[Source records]
►

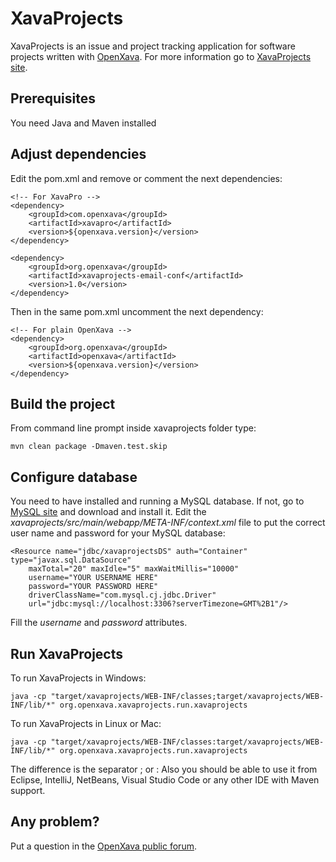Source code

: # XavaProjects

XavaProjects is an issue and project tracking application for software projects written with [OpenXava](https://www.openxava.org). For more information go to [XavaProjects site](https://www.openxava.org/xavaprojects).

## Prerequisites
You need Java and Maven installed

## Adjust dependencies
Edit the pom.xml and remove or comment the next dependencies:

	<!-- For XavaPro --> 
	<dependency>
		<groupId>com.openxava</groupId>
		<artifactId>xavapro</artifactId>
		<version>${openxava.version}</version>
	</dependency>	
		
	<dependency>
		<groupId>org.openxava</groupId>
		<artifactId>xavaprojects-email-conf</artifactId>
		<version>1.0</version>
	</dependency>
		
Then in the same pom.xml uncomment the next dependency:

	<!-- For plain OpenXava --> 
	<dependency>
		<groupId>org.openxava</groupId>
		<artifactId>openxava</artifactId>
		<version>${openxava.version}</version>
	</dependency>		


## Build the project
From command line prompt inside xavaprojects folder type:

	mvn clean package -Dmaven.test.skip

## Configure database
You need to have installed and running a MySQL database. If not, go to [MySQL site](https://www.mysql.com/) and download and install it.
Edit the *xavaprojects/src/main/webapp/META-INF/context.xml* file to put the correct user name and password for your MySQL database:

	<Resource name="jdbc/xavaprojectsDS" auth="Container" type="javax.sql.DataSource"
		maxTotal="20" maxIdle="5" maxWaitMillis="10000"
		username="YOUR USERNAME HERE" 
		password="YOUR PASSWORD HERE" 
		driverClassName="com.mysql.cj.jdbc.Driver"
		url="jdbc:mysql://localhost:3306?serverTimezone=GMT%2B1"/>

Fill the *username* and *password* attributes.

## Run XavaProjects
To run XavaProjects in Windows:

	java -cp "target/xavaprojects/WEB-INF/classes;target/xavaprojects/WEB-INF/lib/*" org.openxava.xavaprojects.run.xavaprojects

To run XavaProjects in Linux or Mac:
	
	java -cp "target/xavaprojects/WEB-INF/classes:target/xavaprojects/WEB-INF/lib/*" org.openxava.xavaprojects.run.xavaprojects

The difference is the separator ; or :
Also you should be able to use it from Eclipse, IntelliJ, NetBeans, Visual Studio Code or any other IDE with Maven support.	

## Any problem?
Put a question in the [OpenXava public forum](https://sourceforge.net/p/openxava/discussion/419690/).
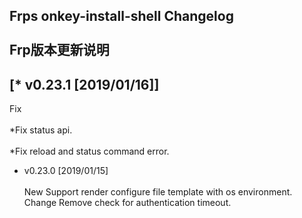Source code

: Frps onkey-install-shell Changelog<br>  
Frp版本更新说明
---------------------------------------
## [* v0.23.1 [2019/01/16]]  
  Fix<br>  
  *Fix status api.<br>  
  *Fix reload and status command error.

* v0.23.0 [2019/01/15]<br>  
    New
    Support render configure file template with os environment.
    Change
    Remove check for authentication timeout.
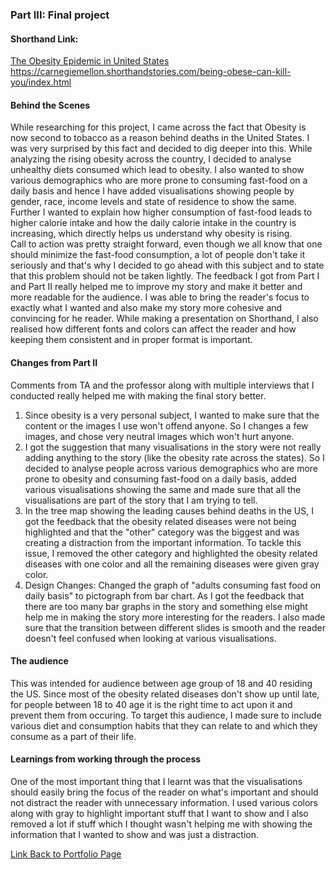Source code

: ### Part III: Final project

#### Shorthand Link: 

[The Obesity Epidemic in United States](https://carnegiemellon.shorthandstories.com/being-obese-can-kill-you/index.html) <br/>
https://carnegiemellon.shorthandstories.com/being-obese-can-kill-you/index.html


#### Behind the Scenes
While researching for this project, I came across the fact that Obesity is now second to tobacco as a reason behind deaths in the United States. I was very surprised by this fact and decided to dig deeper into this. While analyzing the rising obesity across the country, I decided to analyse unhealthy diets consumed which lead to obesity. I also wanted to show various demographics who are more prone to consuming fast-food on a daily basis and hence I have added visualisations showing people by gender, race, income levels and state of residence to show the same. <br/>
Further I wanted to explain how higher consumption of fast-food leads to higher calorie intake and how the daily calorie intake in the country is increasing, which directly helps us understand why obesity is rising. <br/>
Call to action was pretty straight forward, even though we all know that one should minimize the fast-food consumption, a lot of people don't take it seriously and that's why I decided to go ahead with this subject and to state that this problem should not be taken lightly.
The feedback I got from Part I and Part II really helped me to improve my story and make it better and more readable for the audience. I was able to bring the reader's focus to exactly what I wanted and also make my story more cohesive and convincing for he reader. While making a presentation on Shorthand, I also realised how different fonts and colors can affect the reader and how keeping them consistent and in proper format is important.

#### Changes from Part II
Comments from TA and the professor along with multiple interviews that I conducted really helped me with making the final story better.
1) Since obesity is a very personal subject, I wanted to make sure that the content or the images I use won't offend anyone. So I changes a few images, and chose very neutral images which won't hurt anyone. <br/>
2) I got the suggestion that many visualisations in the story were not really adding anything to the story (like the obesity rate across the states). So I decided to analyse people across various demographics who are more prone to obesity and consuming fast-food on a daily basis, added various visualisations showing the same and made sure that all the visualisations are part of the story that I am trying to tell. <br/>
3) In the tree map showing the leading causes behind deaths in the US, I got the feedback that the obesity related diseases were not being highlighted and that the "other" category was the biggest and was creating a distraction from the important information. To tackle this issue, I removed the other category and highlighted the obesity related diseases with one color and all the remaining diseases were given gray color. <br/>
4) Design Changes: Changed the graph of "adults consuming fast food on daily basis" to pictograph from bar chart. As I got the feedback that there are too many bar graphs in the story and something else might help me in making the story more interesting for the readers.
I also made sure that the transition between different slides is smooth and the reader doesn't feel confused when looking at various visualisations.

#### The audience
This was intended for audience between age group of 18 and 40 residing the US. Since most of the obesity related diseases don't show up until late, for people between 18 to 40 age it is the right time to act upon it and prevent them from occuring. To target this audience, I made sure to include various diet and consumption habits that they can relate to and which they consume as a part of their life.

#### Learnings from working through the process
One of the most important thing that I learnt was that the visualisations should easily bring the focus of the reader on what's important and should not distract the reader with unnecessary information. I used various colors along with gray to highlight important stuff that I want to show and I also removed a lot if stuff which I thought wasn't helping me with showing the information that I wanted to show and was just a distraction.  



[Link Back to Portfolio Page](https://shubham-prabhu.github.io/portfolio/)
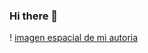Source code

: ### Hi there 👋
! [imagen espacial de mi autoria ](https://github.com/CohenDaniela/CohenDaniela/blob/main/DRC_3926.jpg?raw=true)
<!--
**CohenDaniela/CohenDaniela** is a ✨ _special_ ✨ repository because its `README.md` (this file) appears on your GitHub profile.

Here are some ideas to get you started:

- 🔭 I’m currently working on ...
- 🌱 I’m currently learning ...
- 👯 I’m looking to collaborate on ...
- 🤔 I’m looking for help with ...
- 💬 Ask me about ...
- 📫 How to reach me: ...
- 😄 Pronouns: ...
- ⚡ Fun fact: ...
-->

◄
►

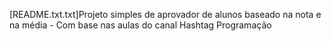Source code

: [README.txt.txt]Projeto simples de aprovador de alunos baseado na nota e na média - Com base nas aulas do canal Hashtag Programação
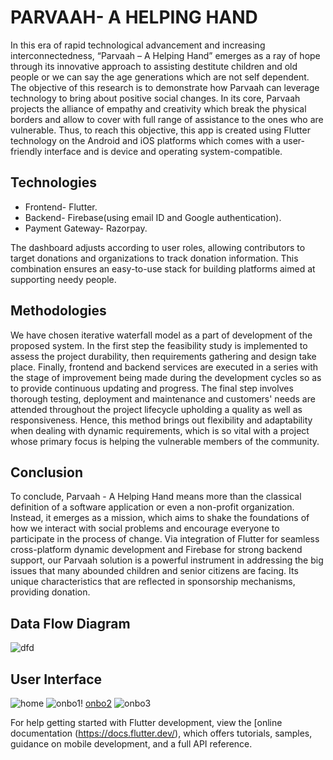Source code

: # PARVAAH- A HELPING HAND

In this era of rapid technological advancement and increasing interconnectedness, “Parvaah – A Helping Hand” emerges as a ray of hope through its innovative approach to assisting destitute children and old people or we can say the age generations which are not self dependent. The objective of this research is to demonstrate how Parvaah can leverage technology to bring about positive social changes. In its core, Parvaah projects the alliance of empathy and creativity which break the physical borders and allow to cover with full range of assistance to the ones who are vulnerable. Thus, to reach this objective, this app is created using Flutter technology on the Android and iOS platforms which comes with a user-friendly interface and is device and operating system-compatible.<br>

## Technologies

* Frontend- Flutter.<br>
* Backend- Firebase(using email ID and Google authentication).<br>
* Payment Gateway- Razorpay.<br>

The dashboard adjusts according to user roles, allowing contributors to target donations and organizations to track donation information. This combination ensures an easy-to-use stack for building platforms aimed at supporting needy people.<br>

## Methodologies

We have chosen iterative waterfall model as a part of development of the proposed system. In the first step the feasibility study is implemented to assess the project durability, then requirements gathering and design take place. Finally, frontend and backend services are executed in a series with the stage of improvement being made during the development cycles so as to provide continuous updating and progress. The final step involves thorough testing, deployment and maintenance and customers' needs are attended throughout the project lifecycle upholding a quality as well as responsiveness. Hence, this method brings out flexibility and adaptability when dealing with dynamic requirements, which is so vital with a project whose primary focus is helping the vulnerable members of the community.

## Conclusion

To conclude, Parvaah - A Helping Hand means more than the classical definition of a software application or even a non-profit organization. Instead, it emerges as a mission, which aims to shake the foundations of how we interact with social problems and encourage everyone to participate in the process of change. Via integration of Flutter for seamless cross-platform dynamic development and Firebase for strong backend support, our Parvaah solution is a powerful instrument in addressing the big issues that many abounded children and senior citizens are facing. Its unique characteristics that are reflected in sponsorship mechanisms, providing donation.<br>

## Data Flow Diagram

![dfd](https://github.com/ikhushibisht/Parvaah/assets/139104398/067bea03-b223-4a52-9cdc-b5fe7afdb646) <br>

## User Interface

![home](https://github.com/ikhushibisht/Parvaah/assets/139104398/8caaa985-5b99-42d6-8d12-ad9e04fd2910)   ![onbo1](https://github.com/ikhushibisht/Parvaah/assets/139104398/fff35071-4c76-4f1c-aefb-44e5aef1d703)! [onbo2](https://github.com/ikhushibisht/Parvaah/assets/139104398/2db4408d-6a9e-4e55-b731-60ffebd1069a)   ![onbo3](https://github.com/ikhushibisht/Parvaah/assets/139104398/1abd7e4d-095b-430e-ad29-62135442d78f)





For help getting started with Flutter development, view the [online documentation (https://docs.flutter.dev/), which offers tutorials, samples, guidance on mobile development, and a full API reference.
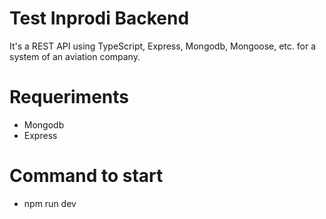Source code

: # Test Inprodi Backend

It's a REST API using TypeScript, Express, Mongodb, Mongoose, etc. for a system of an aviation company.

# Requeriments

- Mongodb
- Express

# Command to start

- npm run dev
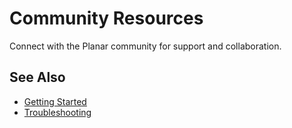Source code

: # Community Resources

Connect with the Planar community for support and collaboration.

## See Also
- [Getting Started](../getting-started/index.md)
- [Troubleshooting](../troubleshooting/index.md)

◄

Could you restate word for word the lines above from the one containing "- [Getting Started](../getting-started/index.md)" through the one containing "- [Troubleshooting](../troubleshooting/index.md)", both included, and nothing else?

- [Getting Started](../getting-started/index.md)
- [Troubleshooting](../troubleshooting/index.md)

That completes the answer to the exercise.